No total de reclusos em prisão preventiva, o número de libertados parece uma pequena franja. Mas, esmiuçadas as estatísticas da Direção Geral dos Serviços Prisionais, nos últimos cinco anos, 5% de um universo de 11.015 presos preventivos (cerca de 20% da população prisional) foram libertados porque o processo-crime de que eram alvo se extinguiu. Ou porque, já em julgamento, acabaram absolvidos dos crimes de que vinham acusados e que os puseram atrás das grades.
São 338 os homens e mulheres a quem, nos últimos cinco anos, foi aplicada a medida de coação mais grave, a de prisão preventiva, e que acabaram libertados por extinção do procedimento criminal. Significa uma média de 68 a cada ano.
Os Serviços Prisionais começaram há cinco anos a contabilizar os reclusos saídos, em situação de prisão preventiva, devido à extinção do procedimento criminal – seja porque alguns dos crimes de que eram suspeitos prescreveram, ou porque deixaram de ser crime, ou mesmo porque a investigação não cumpriu os prazos devidos e o processo criminal acabou por cair. Neste período, estiveram nas cadeias portuguesas um total de 11.915 reclusos em prisão preventiva.

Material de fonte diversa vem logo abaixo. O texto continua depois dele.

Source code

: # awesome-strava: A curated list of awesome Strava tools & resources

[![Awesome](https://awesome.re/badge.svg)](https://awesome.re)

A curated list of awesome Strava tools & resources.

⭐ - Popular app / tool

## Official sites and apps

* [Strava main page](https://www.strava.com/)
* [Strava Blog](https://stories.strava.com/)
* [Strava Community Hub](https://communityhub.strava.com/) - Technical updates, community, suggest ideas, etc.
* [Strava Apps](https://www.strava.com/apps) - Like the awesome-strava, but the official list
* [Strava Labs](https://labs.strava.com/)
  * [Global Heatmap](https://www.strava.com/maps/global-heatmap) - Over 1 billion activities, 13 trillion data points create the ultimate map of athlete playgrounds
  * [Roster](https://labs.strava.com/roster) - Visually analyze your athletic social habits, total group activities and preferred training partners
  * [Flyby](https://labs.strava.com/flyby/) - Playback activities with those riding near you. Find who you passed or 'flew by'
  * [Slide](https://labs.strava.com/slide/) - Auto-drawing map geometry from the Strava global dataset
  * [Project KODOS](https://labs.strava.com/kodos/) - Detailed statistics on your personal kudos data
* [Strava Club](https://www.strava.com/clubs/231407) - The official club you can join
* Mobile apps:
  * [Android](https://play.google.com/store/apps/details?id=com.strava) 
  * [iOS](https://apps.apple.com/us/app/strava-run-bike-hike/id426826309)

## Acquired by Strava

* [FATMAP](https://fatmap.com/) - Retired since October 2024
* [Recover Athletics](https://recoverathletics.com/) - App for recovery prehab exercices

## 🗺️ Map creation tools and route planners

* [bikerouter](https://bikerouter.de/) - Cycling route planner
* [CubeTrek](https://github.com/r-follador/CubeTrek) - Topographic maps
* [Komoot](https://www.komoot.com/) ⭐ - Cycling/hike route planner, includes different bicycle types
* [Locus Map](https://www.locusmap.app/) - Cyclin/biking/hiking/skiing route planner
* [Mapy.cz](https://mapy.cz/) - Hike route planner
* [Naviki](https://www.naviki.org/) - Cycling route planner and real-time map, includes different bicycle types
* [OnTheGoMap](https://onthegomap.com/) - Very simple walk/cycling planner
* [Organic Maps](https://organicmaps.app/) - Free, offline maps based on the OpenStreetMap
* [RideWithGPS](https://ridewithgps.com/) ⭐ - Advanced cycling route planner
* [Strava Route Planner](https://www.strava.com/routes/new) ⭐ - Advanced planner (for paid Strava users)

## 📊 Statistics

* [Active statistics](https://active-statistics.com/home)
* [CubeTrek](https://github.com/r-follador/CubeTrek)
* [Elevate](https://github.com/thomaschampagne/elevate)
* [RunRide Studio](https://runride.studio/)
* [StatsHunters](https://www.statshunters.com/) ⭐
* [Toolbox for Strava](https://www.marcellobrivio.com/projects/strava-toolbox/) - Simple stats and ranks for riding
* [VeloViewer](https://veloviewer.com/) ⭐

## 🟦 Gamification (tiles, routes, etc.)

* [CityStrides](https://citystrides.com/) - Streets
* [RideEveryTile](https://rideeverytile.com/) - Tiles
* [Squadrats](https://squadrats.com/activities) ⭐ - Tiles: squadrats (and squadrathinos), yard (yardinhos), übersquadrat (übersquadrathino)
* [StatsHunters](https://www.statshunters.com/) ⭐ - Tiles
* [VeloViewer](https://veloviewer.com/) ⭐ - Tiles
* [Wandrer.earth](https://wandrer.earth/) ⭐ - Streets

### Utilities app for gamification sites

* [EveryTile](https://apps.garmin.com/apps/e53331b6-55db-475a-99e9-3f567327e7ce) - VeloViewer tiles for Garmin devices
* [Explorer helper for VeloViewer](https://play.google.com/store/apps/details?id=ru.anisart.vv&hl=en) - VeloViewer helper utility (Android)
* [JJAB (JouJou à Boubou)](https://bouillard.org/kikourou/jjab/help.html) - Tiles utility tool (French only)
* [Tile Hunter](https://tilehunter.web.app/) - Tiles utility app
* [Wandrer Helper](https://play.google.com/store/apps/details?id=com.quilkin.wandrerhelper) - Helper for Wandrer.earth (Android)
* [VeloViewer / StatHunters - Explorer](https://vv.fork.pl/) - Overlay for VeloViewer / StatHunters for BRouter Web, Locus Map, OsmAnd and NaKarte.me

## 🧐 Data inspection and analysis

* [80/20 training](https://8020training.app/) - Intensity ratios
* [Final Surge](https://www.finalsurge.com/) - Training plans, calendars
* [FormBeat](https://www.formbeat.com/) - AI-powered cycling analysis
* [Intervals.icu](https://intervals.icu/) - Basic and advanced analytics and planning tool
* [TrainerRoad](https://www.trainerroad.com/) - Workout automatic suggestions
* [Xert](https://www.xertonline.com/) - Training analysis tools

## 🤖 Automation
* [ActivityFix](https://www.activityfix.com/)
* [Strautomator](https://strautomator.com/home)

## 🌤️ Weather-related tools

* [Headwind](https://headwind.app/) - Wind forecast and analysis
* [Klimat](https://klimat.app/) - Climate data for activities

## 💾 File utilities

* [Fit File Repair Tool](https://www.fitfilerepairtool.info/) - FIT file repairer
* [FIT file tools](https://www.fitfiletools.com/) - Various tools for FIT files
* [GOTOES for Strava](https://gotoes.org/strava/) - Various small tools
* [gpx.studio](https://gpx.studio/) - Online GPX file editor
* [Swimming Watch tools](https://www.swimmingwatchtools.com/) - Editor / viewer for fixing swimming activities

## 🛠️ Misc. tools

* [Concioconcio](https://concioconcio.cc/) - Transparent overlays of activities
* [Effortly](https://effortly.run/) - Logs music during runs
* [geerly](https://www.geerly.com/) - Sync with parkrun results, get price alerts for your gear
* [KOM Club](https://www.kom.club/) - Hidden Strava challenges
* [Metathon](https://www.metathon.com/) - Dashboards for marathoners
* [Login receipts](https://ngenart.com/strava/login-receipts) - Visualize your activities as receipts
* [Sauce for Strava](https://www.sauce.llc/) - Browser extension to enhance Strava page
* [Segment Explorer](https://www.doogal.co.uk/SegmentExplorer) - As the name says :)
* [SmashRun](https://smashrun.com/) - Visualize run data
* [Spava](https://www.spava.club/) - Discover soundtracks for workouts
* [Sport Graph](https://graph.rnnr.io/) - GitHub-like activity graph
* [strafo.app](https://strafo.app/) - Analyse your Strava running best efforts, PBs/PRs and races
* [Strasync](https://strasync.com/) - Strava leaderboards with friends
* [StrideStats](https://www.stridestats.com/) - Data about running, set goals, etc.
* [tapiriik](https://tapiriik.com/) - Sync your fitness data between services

A mudança nos critérios estatísticos deu-se pouco depois de o então procurador-geral da República, Pinto Monteiro, dirigir um documento para todos os magistrados onde dava indicações expressas de que investigações a crimes de corrupção e a crimes violentos eram prioritárias. Mais: deu prioridade a processos com arguidos detidos ou em risco de prescrição.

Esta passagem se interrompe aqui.